If done strategically, a reno can seriously improve your property’s worth. And in many cases, it can be the changes that aren’t immediately obvious to the naked eye that deliver the most bang for buck.
In a softening market, value-adding renos can be a God-send and we’re seeing some interesting new trends emerge as savvy investors think outside the box in order to boost their wealth.
Thinking of turning your hand to a project? Here are the emerging styles and how they maximise returns.
The multiple effect
Despite a softening in market conditions in some major cities, property prices remain good for the right product and buyers want to get as much for their renovation dollar as possible. In addition, space is at a premium in most cities, so clever adaption of the available square metreage is a must.

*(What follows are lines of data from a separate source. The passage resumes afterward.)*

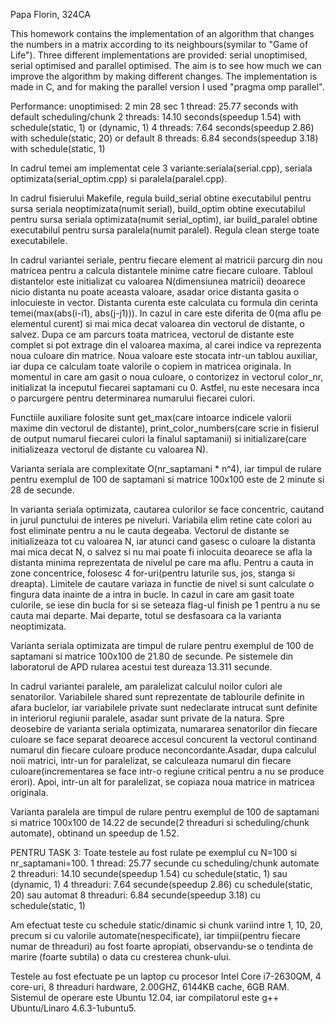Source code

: Papa Florin, 324CA

This homework contains the implementation of an algorithm that changes the 
numbers in a matrix according to its neighbours(symilar to "Game of Life"). 
Three different implementations are provided: serial unoptimised, serial 
optimised and parallel optimised. The aim is to see how much we can improve the
algorithm by making different changes. The implementation is made in C, and for
making the parallel version I used "pragma omp parallel".

Performance:
unoptimised:  	2 min 28 sec
1 thread: 		25.77 seconds with default scheduling/chunk
2 threads:		14.10 seconds(speedup 1.54) with schedule(static, 1) or 
				(dynamic, 1)
4 threads: 	7.64 seconds(speedup 2.86) with schedule(static, 20) or default
8 threads:	6.84 seconds(speedup 3.18) with schedule(static, 1)


In cadrul temei am implementat cele 3 variante:seriala(serial.cpp), seriala 
optimizata(serial_optim.cpp) si paralela(paralel.cpp).

In cadrul fisierului Makefile, regula build_serial obtine executabilul pentru 
sursa seriala neoptimizata(numit serial), build_optim obtine executabilul pentru
sursa seriala optimizata(numit serial_optim), iar build_paralel obtine
executabilul pentru sursa paralela(numit paralel). Regula clean sterge toate
executabilele.

In cadrul variantei seriale, pentru fiecare element al matricii
parcurg din nou matricea pentru a calcula distantele minime catre fiecare 
culoare. Tabloul distantelor este initializat cu valoarea N(dimensiunea 
matricii) deoarece nicio distanta nu poate aceasta valoare, asadar orice
distanta gasita o inlocuieste in vector. Distanta curenta este calculata cu 
formula din cerinta temei(max(abs(i-i1), abs(j-j1))). In cazul in care este 
diferita de 0(ma aflu pe elementul curent) si mai mica decat valoarea din
vectorul de distante, o salvez. Dupa ce am parcurs toata matricea, vectorul
de distante este complet si pot extrage din el valoarea maxima, al carei indice
va reprezenta noua culoare din matrice. Noua valoare este stocata intr-un tablou
auxiliar, iar dupa ce calculam toate valorile o copiem in matricea originala.
In momentul in care am gasit o noua culoare, o contorizez in vectorul color_nr, 
initializat la inceputul fiecarei saptamani cu 0. Astfel, nu este necesara inca 
o parcurgere pentru determinarea numarului fiecarei culori.

Functiile auxiliare folosite sunt get_max(care intoarce indicele valorii maxime
din vectorul de distante), print_color_numbers(care scrie in fisierul de output
numarul fiecarei culori la finalul saptamanii) si initializare(care 
initializeaza vectorul de distante cu valoarea N).

Varianta seriala are complexitate O(nr_saptamani * n^4), iar timpul de rulare
pentru exemplul de 100 de saptamani si matrice 100x100 este de 2 minute si 28
de secunde.

In varianta seriala optimizata, cautarea culorilor se face concentric, cautand
in jurul punctului de interes pe niveluri. Variabila elim retine cate colori
au fost eliminate pentru a nu le cauta degeaba. Vectorul de distante se
initializeaza tot cu valoarea N, iar atunci cand gasesc o culoare la distanta
mai mica decat N, o salvez si nu mai poate fi inlocuita deoarece se afla la
distanta minima reprezentata de nivelul pe care ma aflu. Pentru a cauta in zone 
concentrice, folosesc 4 for-uri(pentru laturile sus, jos, stanga si dreapta).
Limitele de cautare variaza in functie de nivel si sunt calculate o fingura data
inainte de a intra in bucle. In cazul in care am gasit toate culorile, se iese
din bucla for si se seteaza flag-ul finish pe 1 pentru a nu se cauta mai
departe. Mai departe, totul se desfasoara ca la varianta neoptimizata.

Varianta seriala optimizata are timpul de rulare pentru exemplul de 100 de 
saptamani si matrice 100x100 de 21.80 de secunde. Pe sistemele din laboratorul
de APD rularea acestui test dureaza 13.311 secunde.

In cadrul variantei paralele, am paralelizat calculul noilor culori ale 
senatorilor. Variabilele shared sunt reprezentate de tablourile definite in 
afara buclelor, iar variabilele private sunt nedeclarate intrucat sunt definite
in interiorul regiunii paralele, asadar sunt private de la natura. Spre
deosebire de varianta seriala optimizata, numararea senatorilor din fiecare 
culoare se face separat deoarece accesul concurent la vectorul continand numarul
din fiecare culoare produce neconcordante.Asadar, dupa calculul noii matrici,
intr-un for paralelizat, se calculeaza numarul din fiecare culoare(incrementarea 
se face intr-o regiune critical pentru a nu se produce erori). Apoi, 
intr-un alt for paralelizat, se copiaza noua matrice in matricea originala.

Varianta paralela are timpul de rulare pentru exemplul de 100 de 
saptamani si matrice 100x100 de 14.22 de secunde(2 threaduri si scheduling/chunk
automate), obtinand un speedup de 1.52.

PENTRU TASK 3:
Toate testele au fost rulate pe exemplul cu N=100 si nr_saptamani=100.
1 thread: 		25.77 secunde cu scheduling/chunk automate
2 threaduri:	14.10 secunde(speedup 1.54) cu schedule(static, 1) sau 
				(dynamic, 1)
4 threaduri: 	7.64 secunde(speedup 2.86) cu schedule(static, 20) sau automat
8 threaduri:	6.84 secunde(speedup 3.18) cu schedule(static, 1)

Am efectuat teste cu schedule static/dinamic si chunk variind intre 1, 10, 20, 
precum si cu valorile automate(nespecificate), iar timpii(pentru fiecare numar
de threaduri) au fost foarte apropiati, observandu-se o tendinta de marire
(foarte subtila) o data cu cresterea chunk-ului.

Testele au fost efectuate pe un laptop cu procesor Intel Core i7-2630QM, 
4 core-uri, 8 threaduri hardware, 2.00GHZ, 6144KB cache, 6GB RAM. Sistemul de 
operare este Ubuntu 12.04, iar compilatorul este g++ Ubuntu/Linaro 
4.6.3-1ubuntu5.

Rooms with multiple potential uses are incredibly popular and when done well, can make a property significantly more attractive to prospective buyers.
A great example is the unobtrusive study nook which provides a space for people who want to work from home or have kids at school.
Also, think maximising opportunities to add storage, such as under the stairs or above wardrobes and via a built-in television unit with heaps of cupboards. I’ve even seen space under beds (formally the domain of monsters and toy trucks) ‘formalised’ via the addition of pull-out drawers.
A clever way to save space in the spare room is to install a wall bed. There are several stylish designs which have storage underneath or even a fold up study desk or shelving on the other side when not in use as a bed.
Other smart-space ideas include kitchens that have a dining table incorporated into the bench top to help reinforce the area as the heart of a home.
Inclusions which merge storage and display functionality are also hot, such as cabinets or shelving that double as statement pieces – both sculpturally beautiful and functional.
Another continuing trend is bringing the environment in and blurring the line between inside and outside. Instead of standard doors leading to a courtyard, renovators are opting for bifold or sliding stacker doors which open up a room to light and views. This makes those fresh air outdoor rooms fell like a seamless extension of the lounge. Mind you, if you place a baby-grand on the patio, make sure it’s weatherproof, OK?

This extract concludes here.